Angels in the Gloom_ A Novel - Anne Perry [99]
Joseph nodded. It was a miserable thought, but an inevitable one. He wished with a savage depth that he had more to tell Perth, something of meaning. “I’ll go and talk to Francis Iliffe, and see what I can find out,” he said. But he resolved first to go and try to comfort Shanley Corcoran.
In the house on Marchmont Street the Peacemaker received a visitor. It was the same young man who had called before to bring him word from Cambridgeshire. He stood in the upstairs room, his young face tired. He was trying to hide at least some of his unease, but it was more out of courtesy than any hope to deceive.
“Have the police discovered who killed Blaine?” the Peacemaker asked.
“No,” the young man replied. “To begin with, they considered the probability that it was a domestic matter. Blaine was having an affair with Lucas’s wife. But Lucas couldn’t have killed him. He can prove quite easily that he was somewhere else.”
“You’re certain?”
“Yes. I checked it myself.”
“What about Blaine’s wife?” the Peacemaker asked.
“Possible. But they aren’t considering her seriously, I don’t think. . . .”
“Couldn’t be a woman’s crime?” the Peacemaker said with derision. “Rubbish. A strong, healthy young woman, driven by jealousy, could easily have done it. From what you say, it was a crime of opportunity and passion anyway. The weapon was already there. No one brought it! That’s hardly planned.”
“I know that.” A flicker of impatience crossed the young man’s features. “But someone broke into the Establishment the day before yesterday, late in the evening, and smashed the prototype. . . .”
“And you come to tell me now?” the Peacemaker demanded, his hands clenching, fury rising inside him like bile.
The young man’s eyebrows rose, his eyes wide. “And if I’d come racing up to London the morning after, don’t you think Inspector Perth might have regarded me a great deal more closely than either of us want?” There was no respect or fear in his voice. That was a change the Peacemaker noted with interest.

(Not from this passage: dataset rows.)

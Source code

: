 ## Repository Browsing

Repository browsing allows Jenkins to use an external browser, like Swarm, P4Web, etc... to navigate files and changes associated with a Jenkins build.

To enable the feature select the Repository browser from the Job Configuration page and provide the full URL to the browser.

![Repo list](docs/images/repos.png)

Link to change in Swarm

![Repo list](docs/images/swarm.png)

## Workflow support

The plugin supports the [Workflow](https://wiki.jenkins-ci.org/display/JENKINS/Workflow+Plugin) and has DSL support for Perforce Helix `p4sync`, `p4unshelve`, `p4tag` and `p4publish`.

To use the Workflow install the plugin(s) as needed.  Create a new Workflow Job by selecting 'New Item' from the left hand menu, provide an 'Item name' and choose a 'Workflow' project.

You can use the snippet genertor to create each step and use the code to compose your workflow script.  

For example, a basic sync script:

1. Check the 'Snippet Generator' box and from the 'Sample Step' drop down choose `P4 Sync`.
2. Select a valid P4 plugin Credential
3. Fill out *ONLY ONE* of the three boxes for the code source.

“Smashed it?” he asked. “Didn’t take it?”
“Exactly.”
“Why? Any ideas?”
“I’ve been giving it a lot of thought,” the young man answered. “The actual guidance system is not too large or too heavy for one man to carry, and that’s all you would need. The rest of it is pretty standard—that’s the beauty of it. It could be used on anything: torpedo, depth charge, even regular shell, if you wanted.”
“I know that!” the Peacemaker snapped. “Is that the best you can do?”
A flash of temper lit the young man’s eyes, but he controlled it. “The Establishment would be extraordinarily difficult to break into. They have doubled the guards, but no one was attacked.”
“Bribery?”
“It’s possible, but they’d have had to bribe at least three men in order to reach where the prototype was.”
“Money would be no object,” the Peacemaker pointed out.
“But the more people you bribe, the more chance of one of them changing his mind or betraying you. And you’ve not only got to get in, you’ve got to get out again. And what about afterward? Do you want to leave three men who have that knowledge?”
The Peacemaker waited.
“I think no one came in or went out,” the young man said. “It was someone inside all the time.”
The Peacemaker relaxed. It made perfect sense. “And I assume if it were you, you would tell me?” he said with an edge to his voice—half humor, half threat.
“I wouldn’t smash it before it’s finished,” the young man replied levelly. “If you don’t believe my loyalty, at least believe my intellectual curiosity.”
“I hadn’t thought to question your loyalty,” the Peacemaker said very carefully. “Should I?” There was something in the young man’s manner, a change in the timber of his voice since the last time he had been here. Or perhaps, on reflection, it dated further back.
“I still believe exactly as I did when we first met,” the young man said intently, his concentration sudden and very real. “More so, if anything.”